• **Work request**:
Repeat exactly the lines of the entries below from the one with "Edit constants in" through the one with "## Why this repo ?", both ends included, and nothing else.

Plain-text document sources:
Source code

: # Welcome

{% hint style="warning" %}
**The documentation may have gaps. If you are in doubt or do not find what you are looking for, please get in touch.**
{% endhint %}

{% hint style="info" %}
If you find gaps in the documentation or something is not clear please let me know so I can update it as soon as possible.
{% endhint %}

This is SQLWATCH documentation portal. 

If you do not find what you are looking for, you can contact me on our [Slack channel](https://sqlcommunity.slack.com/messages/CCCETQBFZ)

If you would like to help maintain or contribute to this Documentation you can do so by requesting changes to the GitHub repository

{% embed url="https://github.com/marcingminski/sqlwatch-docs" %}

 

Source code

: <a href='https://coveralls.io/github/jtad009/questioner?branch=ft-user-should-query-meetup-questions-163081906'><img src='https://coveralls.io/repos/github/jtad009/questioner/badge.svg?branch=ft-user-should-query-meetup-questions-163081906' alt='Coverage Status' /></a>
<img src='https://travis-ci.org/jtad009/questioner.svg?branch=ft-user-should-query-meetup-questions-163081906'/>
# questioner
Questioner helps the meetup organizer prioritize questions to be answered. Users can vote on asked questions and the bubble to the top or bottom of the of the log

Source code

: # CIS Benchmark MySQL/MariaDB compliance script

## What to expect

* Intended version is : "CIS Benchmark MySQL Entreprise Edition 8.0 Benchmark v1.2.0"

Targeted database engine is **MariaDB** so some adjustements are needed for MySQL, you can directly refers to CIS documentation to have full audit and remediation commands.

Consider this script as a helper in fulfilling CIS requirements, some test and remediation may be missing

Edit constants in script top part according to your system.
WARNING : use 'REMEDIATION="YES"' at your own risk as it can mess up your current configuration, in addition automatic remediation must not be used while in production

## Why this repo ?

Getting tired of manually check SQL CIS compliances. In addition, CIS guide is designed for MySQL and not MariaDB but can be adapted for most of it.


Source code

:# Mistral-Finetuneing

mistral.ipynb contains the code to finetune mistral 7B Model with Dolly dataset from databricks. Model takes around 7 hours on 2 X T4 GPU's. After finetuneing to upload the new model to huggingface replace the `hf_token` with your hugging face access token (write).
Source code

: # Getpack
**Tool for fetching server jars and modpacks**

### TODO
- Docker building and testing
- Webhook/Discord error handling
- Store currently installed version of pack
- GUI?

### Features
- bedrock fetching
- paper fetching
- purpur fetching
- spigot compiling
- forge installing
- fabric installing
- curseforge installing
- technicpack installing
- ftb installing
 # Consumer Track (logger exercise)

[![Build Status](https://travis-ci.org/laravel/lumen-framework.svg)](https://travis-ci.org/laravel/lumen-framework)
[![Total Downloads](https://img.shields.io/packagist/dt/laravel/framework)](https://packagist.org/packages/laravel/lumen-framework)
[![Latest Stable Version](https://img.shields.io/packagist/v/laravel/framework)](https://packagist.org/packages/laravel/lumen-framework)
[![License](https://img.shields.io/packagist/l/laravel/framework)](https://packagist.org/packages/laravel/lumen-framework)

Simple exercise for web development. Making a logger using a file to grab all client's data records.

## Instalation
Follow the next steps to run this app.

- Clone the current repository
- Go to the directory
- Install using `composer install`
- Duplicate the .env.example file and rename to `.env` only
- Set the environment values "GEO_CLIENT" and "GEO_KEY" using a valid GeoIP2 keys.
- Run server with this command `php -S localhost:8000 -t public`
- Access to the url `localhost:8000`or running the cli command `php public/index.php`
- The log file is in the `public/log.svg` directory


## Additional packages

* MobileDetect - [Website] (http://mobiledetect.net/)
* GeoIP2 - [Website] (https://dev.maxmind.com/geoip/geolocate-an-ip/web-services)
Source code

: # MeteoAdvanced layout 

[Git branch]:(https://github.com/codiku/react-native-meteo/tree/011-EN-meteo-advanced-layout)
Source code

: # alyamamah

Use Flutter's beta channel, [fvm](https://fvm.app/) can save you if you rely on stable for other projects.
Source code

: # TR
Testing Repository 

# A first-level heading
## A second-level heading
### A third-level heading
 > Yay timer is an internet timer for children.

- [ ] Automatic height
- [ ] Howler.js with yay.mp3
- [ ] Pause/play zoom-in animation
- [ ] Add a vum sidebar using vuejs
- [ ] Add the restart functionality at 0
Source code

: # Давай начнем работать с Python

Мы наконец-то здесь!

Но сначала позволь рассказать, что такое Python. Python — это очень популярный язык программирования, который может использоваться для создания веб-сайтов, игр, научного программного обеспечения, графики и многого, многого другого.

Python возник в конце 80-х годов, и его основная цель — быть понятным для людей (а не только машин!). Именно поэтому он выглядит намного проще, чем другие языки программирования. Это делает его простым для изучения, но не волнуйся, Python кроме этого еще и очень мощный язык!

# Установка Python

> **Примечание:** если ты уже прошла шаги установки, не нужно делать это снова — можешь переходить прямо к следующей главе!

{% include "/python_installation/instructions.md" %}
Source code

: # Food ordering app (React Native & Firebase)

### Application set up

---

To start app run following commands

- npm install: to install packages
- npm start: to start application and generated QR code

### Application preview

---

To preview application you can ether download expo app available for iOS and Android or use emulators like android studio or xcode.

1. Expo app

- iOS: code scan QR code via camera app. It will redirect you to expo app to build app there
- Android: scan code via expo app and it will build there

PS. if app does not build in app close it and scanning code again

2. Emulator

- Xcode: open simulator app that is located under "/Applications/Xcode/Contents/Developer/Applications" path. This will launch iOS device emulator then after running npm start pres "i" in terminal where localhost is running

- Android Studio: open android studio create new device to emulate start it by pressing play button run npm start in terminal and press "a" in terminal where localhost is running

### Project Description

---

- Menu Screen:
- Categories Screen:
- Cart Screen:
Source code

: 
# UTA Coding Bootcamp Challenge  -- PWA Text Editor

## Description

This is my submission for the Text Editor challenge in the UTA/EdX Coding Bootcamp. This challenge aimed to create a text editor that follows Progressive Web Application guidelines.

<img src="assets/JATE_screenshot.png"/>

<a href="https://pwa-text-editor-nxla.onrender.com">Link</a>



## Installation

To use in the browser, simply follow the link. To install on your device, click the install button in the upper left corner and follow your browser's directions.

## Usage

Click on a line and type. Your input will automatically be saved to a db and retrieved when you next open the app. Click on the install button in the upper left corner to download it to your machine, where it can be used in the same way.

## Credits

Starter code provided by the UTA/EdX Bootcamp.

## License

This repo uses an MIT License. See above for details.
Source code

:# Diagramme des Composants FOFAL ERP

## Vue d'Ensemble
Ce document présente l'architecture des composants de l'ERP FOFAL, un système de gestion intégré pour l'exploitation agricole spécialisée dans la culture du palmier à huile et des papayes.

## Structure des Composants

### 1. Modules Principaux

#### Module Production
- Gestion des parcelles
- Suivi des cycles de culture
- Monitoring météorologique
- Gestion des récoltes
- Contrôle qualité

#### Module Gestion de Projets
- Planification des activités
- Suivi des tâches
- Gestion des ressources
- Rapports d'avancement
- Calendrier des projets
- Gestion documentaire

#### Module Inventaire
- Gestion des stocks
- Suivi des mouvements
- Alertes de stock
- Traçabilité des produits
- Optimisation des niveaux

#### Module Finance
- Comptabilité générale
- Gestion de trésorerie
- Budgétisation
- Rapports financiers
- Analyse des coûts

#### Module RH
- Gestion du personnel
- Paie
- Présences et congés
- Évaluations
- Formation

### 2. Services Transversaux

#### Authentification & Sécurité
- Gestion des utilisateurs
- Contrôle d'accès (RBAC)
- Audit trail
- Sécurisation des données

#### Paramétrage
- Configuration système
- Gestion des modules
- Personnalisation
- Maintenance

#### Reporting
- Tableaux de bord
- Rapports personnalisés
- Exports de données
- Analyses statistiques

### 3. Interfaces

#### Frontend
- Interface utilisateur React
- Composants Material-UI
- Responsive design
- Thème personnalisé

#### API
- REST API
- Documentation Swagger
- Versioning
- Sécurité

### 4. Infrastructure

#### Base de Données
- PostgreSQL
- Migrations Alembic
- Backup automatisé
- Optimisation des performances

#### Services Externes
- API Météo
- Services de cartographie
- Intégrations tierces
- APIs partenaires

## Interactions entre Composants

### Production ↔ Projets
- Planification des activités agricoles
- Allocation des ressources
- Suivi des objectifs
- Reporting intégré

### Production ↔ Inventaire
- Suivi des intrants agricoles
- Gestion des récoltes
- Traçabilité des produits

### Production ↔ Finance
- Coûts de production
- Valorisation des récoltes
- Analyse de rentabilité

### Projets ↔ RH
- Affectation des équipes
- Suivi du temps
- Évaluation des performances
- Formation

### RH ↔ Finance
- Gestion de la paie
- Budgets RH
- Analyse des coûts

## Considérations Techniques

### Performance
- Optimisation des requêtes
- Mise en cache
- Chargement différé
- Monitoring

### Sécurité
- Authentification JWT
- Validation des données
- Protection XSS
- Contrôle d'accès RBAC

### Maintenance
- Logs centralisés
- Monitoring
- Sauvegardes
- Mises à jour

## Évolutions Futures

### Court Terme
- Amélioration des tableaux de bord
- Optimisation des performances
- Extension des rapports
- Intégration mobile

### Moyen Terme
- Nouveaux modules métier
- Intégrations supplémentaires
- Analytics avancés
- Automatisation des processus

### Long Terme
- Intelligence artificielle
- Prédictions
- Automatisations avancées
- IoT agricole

• **Task result**:
Edit constants in script top part according to your system.
WARNING : use 'REMEDIATION="YES"' at your own risk as it can mess up your current configuration, in addition automatic remediation must not be used while in production

## Why this repo ?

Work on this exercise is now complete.